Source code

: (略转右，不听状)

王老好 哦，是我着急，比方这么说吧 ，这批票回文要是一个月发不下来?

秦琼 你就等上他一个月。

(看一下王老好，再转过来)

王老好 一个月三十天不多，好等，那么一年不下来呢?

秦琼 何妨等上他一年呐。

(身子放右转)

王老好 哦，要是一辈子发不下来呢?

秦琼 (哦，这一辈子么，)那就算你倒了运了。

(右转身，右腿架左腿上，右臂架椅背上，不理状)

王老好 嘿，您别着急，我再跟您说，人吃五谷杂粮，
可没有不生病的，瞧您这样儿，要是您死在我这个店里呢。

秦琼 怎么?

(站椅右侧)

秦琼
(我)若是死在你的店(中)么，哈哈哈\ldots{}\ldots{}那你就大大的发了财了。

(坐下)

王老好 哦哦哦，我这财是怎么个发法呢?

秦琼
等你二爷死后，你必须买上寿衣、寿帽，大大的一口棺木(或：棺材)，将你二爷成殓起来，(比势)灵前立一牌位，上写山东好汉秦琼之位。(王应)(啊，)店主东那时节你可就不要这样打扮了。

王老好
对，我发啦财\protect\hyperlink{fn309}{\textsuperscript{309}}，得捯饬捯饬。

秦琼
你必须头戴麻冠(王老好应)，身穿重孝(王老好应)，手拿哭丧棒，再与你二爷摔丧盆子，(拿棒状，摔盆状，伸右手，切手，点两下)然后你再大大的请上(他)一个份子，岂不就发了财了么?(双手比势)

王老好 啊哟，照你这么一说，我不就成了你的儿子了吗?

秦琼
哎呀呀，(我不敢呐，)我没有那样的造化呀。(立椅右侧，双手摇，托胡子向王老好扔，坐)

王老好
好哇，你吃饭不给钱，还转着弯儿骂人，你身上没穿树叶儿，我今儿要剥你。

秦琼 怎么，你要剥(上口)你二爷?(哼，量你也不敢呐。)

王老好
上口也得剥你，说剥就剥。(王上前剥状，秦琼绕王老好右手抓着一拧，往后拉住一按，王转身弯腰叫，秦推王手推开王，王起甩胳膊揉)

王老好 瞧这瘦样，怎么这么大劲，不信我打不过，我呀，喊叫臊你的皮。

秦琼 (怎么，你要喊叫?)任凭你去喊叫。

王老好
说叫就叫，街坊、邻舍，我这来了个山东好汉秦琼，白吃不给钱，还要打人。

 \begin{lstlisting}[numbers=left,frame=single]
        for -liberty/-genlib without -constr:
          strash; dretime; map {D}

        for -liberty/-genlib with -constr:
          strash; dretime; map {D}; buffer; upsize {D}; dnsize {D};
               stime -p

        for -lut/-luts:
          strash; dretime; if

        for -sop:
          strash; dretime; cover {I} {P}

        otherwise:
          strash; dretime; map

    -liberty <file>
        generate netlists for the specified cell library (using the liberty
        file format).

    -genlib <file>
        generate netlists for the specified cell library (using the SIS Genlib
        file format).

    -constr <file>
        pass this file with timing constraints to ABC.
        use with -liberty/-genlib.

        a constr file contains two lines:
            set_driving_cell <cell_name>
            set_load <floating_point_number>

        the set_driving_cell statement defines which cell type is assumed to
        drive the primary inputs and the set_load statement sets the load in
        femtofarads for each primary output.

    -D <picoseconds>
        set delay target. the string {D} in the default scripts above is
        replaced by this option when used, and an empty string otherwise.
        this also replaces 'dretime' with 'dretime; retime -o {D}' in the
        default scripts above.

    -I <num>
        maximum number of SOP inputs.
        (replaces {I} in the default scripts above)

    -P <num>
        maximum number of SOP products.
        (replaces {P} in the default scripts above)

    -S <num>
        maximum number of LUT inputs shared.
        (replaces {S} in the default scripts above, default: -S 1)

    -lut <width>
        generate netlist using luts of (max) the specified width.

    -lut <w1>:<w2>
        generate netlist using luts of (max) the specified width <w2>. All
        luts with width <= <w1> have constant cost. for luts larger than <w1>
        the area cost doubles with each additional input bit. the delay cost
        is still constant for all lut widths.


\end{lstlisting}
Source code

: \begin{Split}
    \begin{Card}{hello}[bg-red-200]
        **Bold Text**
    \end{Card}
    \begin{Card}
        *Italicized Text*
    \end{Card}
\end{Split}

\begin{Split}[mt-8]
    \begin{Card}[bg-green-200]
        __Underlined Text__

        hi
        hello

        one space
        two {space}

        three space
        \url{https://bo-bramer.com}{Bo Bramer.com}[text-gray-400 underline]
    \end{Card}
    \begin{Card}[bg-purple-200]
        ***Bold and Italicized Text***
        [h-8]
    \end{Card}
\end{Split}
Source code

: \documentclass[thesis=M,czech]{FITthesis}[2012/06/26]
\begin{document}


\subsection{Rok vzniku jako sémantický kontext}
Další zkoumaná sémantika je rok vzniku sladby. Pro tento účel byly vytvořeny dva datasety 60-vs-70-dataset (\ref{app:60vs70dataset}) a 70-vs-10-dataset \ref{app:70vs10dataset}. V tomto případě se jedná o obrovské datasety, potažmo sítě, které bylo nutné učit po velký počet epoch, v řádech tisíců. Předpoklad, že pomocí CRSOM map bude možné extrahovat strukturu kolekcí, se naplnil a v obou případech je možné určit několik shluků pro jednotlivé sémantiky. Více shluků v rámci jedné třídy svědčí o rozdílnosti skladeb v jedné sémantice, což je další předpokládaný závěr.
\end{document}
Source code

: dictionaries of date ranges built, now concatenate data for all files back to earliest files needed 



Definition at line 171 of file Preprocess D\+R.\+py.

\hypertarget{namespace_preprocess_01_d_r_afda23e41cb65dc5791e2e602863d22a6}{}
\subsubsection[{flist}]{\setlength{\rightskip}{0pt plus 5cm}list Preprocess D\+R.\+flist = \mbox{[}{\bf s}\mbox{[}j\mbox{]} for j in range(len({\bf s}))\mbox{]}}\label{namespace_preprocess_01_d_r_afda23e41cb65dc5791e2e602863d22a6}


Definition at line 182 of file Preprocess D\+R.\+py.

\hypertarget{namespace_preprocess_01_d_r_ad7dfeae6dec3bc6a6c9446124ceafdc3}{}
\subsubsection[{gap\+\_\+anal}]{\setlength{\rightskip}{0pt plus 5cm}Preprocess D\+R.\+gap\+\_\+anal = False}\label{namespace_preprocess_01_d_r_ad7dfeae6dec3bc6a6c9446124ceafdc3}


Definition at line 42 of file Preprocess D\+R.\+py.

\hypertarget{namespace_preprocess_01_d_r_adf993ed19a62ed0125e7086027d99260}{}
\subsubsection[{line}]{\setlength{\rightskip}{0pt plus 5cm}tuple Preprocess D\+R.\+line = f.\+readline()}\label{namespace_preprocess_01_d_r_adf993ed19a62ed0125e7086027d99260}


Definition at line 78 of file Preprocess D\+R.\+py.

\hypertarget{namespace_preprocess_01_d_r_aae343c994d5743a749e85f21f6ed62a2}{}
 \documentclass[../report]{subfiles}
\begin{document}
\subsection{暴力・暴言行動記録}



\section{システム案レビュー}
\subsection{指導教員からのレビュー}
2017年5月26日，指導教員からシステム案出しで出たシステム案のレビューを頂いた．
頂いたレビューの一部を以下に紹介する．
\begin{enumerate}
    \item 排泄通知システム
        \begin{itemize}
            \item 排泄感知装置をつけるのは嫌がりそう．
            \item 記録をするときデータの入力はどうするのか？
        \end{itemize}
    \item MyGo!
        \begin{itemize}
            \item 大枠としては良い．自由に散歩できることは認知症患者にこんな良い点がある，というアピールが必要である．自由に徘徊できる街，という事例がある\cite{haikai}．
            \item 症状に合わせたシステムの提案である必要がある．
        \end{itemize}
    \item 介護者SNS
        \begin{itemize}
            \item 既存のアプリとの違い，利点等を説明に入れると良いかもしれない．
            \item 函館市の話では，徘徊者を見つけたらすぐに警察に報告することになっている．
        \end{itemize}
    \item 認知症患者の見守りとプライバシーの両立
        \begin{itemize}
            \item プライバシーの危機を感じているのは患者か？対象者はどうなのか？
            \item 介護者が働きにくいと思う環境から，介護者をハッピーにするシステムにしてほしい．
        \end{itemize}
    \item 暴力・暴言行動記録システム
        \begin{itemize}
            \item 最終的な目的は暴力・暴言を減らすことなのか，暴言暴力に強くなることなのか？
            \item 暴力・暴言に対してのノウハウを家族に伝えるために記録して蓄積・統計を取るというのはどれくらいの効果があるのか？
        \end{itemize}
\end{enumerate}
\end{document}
···
● **PROBLEM DETAILS**
Please, from the material above, copy only the lines from the line with "for -liberty/-genlib without" up to and including the line with "strash; dretime; if", exactly as written.

● **ANSWER SECTION**
        for -liberty/-genlib without -constr:
          strash; dretime; map {D}

        for -liberty/-genlib with -constr:
          strash; dretime; map {D}; buffer; upsize {D}; dnsize {D};
               stime -p

        for -lut/-luts:
          strash; dretime; if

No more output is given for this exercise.